IxSet query of query result
Gracjan Polak
Hi all Happstackers,
This post talks about complexity of queries in IxSet, possible
workarounds and a proposal for redesign. To make things concrete let
us consider an example:
data Foo = Foo Int String
$(inferIxSet "Foos" ''Foo 'noCalcs [''String, ''Int])
Declaration above creates a set of Foo with two indexes: over the Int
field and over the String field. Let as consider a query:
myset = fromList [Foo 1 "a", Foo 1 "b"]
print $ size (myset @= (1 :: Int) @= ("a" :: String))
When this is evaluated the following happens:
1. Index over Int is used to lookup 1 giving a Set of results. O(log
n).
2. From that Set an IxSet is generated. O(k).

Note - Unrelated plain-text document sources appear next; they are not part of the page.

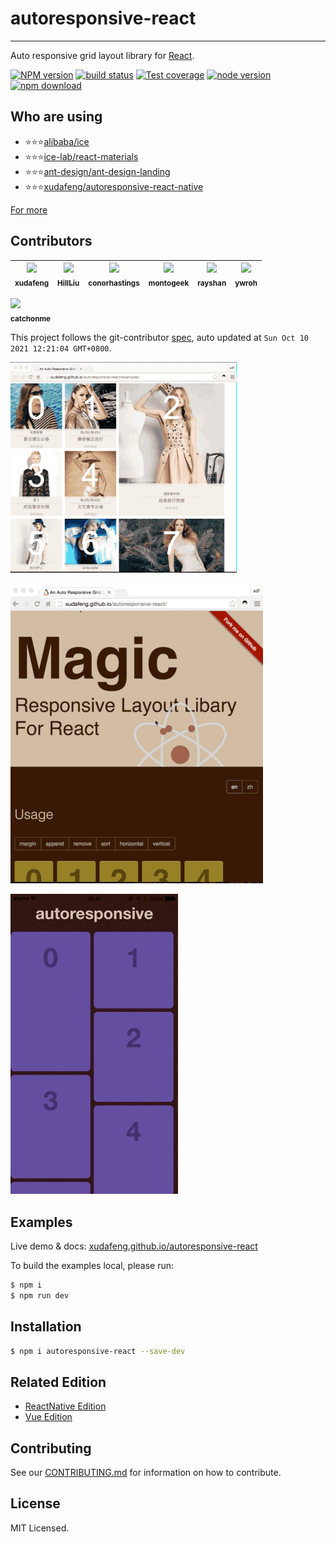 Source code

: # autoresponsive-react

---

Auto responsive grid layout library for [React](http://facebook.github.io/react/index.html).

[![NPM version][npm-image]][npm-url]
[![build status][travis-image]][travis-url]
[![Test coverage][coveralls-image]][coveralls-url]
[![node version][node-image]][node-url]
[![npm download][download-image]][download-url]

[npm-image]: http://img.shields.io/npm/v/autoresponsive-react.svg
[npm-url]: http://npmjs.org/package/autoresponsive-react
[travis-image]: https://img.shields.io/travis/xudafeng/autoresponsive-react.svg
[travis-url]: https://travis-ci.org/xudafeng/autoresponsive-react
[coveralls-image]: https://img.shields.io/coveralls/xudafeng/autoresponsive-react.svg
[coveralls-url]: https://coveralls.io/r/xudafeng/autoresponsive-react?branch=master
[node-image]: https://img.shields.io/badge/node.js-%3E=8-green.svg
[node-url]: http://nodejs.org/download/
[download-image]: https://img.shields.io/npm/dm/autoresponsive-react.svg
[download-url]: https://npmjs.org/package/autoresponsive-react


## Who are using

- ⭐⭐⭐[alibaba/ice](//github.com/alibaba/ice)
- ⭐⭐⭐[ice-lab/react-materials](//github.com/ice-lab/react-materials)
- ⭐⭐⭐[ant-design/ant-design-landing](//github.com/ant-design/ant-design-landing)
- ⭐⭐⭐[xudafeng/autoresponsive-react-native](//github.com/xudafeng/autoresponsive-react-native)

[For more](//github.com/xudafeng/autoresponsive-react/network/dependents)

<!-- GITCONTRIBUTOR_START -->

## Contributors

|[<img src="https://avatars.githubusercontent.com/u/1011681?v=4" width="100px;"/><br/><sub><b>xudafeng</b></sub>](https://github.com/xudafeng)<br/>|[<img src="https://avatars.githubusercontent.com/u/1877738?v=4" width="100px;"/><br/><sub><b>HillLiu</b></sub>](https://github.com/HillLiu)<br/>|[<img src="https://avatars.githubusercontent.com/u/8263298?v=4" width="100px;"/><br/><sub><b>conorhastings</b></sub>](https://github.com/conorhastings)<br/>|[<img src="https://avatars.githubusercontent.com/u/1002461?v=4" width="100px;"/><br/><sub><b>montogeek</b></sub>](https://github.com/montogeek)<br/>|[<img src="https://avatars.githubusercontent.com/u/3760840?v=4" width="100px;"/><br/><sub><b>rayshan</b></sub>](https://github.com/rayshan)<br/>|[<img src="https://avatars.githubusercontent.com/u/39849622?v=4" width="100px;"/><br/><sub><b>ywroh</b></sub>](https://github.com/ywroh)<br/>|
| :---: | :---: | :---: | :---: | :---: | :---: |
[<img src="https://avatars.githubusercontent.com/u/29188938?v=4" width="100px;"/><br/><sub><b>catchonme</b></sub>](https://github.com/catchonme)<br/>

This project follows the git-contributor [spec](https://github.com/xudafeng/git-contributor), auto updated at `Sun Oct 10 2021 12:21:04 GMT+0800`.

<!-- GITCONTRIBUTOR_END -->

![](./screenshot/1.gif)

![](./screenshot/2.gif)

![](./screenshot/3.gif)

## Examples

Live demo & docs: [xudafeng.github.io/autoresponsive-react](https://xudafeng.github.io/autoresponsive-react/)

To build the examples local, please run:

```bash
$ npm i
$ npm run dev
```

## Installation

```bash
$ npm i autoresponsive-react --save-dev
```

## Related Edition

- [ReactNative Edition](//github.com/xudafeng/autoresponsive-react-native)
- [Vue Edition](//github.com/xudafeng/autoresponsive-vue)

## Contributing

See our [CONTRIBUTING.md](./CONTRIBUTING.md) for information on how to contribute.

## License

MIT Licensed.
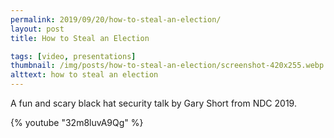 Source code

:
 ```yaml
---
permalink: 2019/09/20/how-to-steal-an-election/
layout: post
title: How to Steal an Election

tags: [video, presentations]
thumbnail: /img/posts/how-to-steal-an-election/screenshot-420x255.webp
alttext: how to steal an election
---
```


A fun and scary black hat security talk by <a ref="https://twitter.com/garyshort">Gary Short</a> from NDC 2019.

{% youtube "32m8luvA9Qg" %}
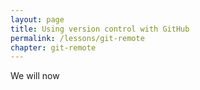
```yaml
---
layout: page
title: Using version control with GitHub
permalink: /lessons/git-remote
chapter: git-remote
---
```


We will now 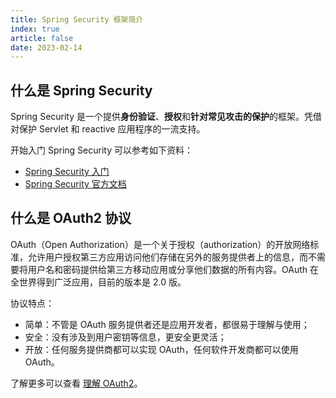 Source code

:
 ```yaml
---
title: Spring Security 框架简介
index: true
article: false
date: 2023-02-14
---
```


## 什么是 Spring Security

Spring Security 是一个提供**身份验证**、**授权**和**针对常见攻击的保护**的框架。凭借对保护 Servlet 和 reactive 应用程序的一流支持。

开始入门 Spring Security 可以参考如下资料：

- [Spring Security 入门](./1.0-spring-security)
- [Spring Security 官方文档](https://docs.spring.io/spring-security/reference/5.7/index.html)

## 什么是 OAuth2 协议

OAuth（Open Authorization）是一个关于授权（authorization）的开放网络标准，允许用户授权第三方应用访问他们存储在另外的服务提供者上的信息，而不需要将用户名和密码提供给第三方移动应用或分享他们数据的所有内容。OAuth 在全世界得到广泛应用，目前的版本是 2.0 版。

协议特点：

- 简单：不管是 OAuth 服务提供者还是应用开发者，都很易于理解与使用； 
- 安全：没有涉及到用户密钥等信息，更安全更灵活； 
- 开放：任何服务提供商都可以实现 OAuth，任何软件开发商都可以使用 OAuth。

了解更多可以查看 [理解 OAuth2](./2.0-oauth2.md)。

3. Index over String is evaluated. O(n log n).
4. The resulting Map is looked up giving a Set of results. O(log n).
5. From that Set an IxSet is generated. O(k).
6. Index over first Index (Int in this case) is evaluated. O(n log n).
7. From that Index a Set is generated. O(n log n).
8. Size of that set is taken. O(1).
9. Value printed. Done.
There are a couple of structures involved here. Set = Data.Set. Map =
Data.Map. IxSet = [Index]. Index = Map key (Set value). n - number of
elements in set. k - number of indexes in set.
There is clearly some room for improvement here.
Option 1: Add a Data.Set as a field of IxSet.
data IxSet = IxSet (Set a) [Map key (Set a)]
In 5 through 6 we see needless and costly conversion. Just adding a
field would carry a Set from 5 to 7.
Option 2: Add a Data.Set as a field of IxSet and use linear search
from now on.
data IxSet = IxSet Bool (Set a) [Map key (Set a)]
Gives same benefit as option 1 plus see points 3 and 4. There we first
create a Map to use it just once to lookup one key. That is O(n log n
+ log n). Just going over the Set would be O(n) and that is better.
Rule: only the first query uses indexes, ones that follow use linear
search.
Option 3: Make query functions return just a Set.
(@=) :: IxSet a -> index -> Set a
This puts it explicitly in the system that using sequential indexing
doesn't do what you would like it to do. Recreating indexes is more
costly than just going through all elements of the set.
The above analysis is correct (I hope) for the case of equal index
search and when we search for indexes of different types. If you want
to take @< and @> into account everything becomes a bit more muddy.
What do you think we should do with IxSet?
--
Gracjan
Jeremy Shaw
Sorry about the slow reply.
Making IxSet speedier would be an excellent task for happstack 0.7,
which will focus heavily on the persistence layer.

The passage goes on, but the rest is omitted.